# Exercise directions
From the records below, transcribe only the lines running from the one with "The startup code is" through the one with "- [[World Class]]". Keep both of those end lines.

Top of Input data

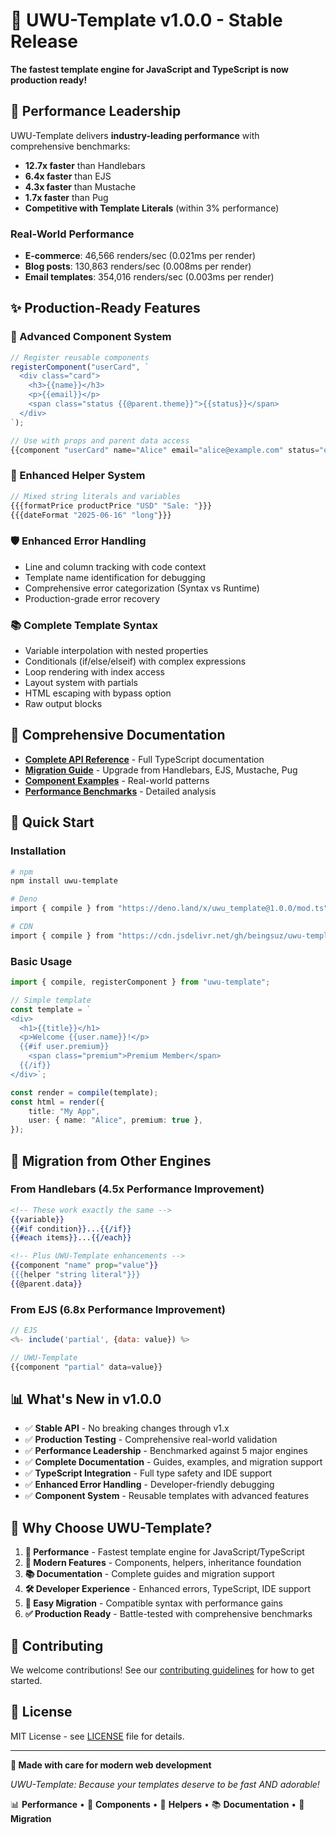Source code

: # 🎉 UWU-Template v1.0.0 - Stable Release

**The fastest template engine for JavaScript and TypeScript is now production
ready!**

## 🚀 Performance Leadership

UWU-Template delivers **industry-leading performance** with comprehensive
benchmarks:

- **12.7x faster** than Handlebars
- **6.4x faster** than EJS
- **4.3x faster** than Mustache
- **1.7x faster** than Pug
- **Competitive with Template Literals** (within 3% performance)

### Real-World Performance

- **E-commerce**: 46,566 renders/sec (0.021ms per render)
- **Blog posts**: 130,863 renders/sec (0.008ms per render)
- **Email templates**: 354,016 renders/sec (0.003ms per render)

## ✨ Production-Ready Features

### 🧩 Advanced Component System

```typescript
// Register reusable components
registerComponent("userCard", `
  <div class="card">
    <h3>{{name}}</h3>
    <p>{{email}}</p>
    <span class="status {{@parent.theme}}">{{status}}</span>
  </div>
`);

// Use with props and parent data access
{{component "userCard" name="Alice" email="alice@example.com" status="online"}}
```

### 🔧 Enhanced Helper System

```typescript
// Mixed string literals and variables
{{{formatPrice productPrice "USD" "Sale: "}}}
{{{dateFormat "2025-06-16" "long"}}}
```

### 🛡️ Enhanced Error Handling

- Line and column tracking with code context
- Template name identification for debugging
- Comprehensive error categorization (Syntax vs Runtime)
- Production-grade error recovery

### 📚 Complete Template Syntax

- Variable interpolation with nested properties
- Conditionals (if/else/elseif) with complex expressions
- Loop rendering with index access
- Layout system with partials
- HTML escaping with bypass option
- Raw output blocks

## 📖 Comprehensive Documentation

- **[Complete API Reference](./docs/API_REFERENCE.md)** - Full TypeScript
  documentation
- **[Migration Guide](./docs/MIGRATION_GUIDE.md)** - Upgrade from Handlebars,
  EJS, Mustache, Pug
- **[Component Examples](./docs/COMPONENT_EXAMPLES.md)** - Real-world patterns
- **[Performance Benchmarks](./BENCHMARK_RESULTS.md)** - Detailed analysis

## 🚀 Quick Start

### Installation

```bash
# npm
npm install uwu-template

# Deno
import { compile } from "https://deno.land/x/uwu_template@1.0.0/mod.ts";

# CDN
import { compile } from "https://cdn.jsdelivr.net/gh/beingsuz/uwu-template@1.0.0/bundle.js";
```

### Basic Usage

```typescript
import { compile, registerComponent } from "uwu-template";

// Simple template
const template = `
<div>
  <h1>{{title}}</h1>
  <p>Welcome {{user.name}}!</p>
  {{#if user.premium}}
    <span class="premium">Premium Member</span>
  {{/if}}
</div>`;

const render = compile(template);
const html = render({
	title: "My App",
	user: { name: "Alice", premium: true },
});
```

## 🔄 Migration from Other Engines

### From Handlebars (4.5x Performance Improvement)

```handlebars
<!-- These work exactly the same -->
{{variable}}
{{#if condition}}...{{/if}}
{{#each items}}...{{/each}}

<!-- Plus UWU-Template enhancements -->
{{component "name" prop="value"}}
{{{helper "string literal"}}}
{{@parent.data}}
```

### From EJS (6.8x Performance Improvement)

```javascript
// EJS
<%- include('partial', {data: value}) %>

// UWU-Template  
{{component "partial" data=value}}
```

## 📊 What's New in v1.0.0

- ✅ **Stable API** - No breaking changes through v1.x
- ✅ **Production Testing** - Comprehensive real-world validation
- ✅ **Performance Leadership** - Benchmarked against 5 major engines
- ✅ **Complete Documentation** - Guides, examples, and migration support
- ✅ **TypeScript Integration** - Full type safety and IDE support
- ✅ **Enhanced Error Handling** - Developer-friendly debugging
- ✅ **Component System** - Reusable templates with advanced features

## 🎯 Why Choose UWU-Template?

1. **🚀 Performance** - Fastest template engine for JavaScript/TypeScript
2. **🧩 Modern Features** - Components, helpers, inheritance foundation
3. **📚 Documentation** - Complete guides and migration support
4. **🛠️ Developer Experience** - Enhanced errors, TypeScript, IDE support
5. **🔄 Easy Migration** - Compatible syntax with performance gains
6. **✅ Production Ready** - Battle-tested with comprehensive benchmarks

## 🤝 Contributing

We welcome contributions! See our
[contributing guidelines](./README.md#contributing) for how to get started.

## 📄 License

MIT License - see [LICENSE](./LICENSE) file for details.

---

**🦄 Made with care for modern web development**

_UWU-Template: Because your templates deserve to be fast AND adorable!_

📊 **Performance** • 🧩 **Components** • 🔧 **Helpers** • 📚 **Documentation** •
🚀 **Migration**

Bottom of Input data
Top of Input data

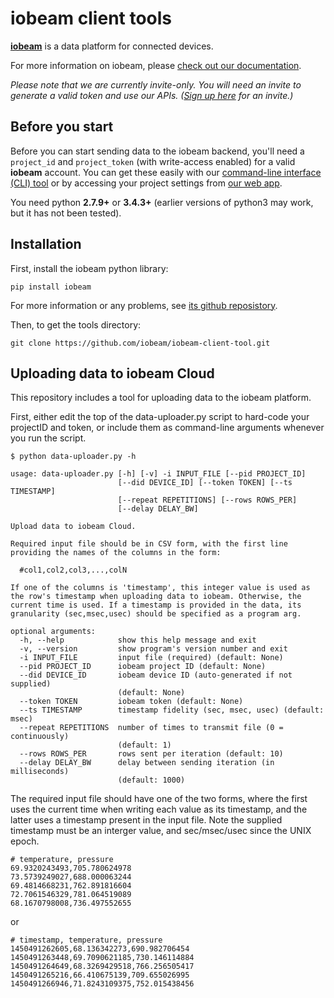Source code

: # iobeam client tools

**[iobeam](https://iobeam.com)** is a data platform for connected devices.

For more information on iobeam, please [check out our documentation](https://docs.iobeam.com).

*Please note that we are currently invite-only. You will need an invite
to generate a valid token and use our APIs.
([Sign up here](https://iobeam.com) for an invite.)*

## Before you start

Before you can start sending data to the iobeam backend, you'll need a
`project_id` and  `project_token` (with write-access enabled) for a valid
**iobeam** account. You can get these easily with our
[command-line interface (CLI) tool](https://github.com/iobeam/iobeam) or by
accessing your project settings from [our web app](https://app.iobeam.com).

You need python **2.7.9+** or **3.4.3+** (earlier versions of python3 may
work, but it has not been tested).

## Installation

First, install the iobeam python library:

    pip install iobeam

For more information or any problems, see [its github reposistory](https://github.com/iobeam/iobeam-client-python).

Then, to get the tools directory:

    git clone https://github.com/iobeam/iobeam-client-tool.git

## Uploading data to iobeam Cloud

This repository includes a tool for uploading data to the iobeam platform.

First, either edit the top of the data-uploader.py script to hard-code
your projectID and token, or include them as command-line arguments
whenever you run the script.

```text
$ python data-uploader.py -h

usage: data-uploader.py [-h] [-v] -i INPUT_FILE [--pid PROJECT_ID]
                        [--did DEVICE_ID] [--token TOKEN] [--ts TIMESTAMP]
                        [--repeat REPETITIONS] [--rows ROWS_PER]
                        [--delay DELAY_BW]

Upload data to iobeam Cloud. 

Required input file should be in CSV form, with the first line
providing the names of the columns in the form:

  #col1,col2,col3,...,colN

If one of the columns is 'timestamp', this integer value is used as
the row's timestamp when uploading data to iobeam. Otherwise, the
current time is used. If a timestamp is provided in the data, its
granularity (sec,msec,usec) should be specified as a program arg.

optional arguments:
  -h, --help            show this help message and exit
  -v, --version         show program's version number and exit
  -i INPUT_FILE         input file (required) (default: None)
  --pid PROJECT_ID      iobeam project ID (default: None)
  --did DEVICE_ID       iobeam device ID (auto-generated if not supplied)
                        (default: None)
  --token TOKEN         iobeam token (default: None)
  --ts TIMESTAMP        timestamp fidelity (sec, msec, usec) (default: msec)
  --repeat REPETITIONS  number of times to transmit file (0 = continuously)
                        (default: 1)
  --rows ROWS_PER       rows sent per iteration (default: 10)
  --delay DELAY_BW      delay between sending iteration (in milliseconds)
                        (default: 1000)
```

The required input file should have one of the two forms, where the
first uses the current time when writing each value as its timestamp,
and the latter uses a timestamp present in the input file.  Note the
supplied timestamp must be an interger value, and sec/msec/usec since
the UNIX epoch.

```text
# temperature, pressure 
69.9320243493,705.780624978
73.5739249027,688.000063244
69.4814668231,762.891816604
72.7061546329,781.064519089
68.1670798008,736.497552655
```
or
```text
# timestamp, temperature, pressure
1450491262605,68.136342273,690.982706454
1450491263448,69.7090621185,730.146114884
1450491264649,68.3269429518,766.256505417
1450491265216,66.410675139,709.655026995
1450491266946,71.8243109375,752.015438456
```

Bottom of Input data
Top of Input data

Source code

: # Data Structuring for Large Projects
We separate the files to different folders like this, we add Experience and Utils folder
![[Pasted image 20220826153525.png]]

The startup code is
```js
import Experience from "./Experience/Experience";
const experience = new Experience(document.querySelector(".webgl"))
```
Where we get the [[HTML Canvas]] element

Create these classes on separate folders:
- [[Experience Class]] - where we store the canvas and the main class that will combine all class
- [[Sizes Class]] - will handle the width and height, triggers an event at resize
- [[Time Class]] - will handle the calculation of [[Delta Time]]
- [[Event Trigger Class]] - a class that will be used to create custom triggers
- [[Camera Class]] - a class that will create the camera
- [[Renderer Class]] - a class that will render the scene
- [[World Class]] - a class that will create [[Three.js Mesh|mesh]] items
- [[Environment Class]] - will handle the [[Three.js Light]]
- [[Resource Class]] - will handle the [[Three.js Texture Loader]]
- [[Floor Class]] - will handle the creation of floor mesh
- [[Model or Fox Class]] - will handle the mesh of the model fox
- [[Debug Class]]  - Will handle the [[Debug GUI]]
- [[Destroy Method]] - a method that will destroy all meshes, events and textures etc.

Bottom of Input data

# Reply to the exercise
The startup code is
```js
import Experience from "./Experience/Experience";
const experience = new Experience(document.querySelector(".webgl"))
```
Where we get the [[HTML Canvas]] element

Create these classes on separate folders:
- [[Experience Class]] - where we store the canvas and the main class that will combine all class
- [[Sizes Class]] - will handle the width and height, triggers an event at resize
- [[Time Class]] - will handle the calculation of [[Delta Time]]
- [[Event Trigger Class]] - a class that will be used to create custom triggers
- [[Camera Class]] - a class that will create the camera
- [[Renderer Class]] - a class that will render the scene
- [[World Class]] - a class that will create [[Three.js Mesh|mesh]] items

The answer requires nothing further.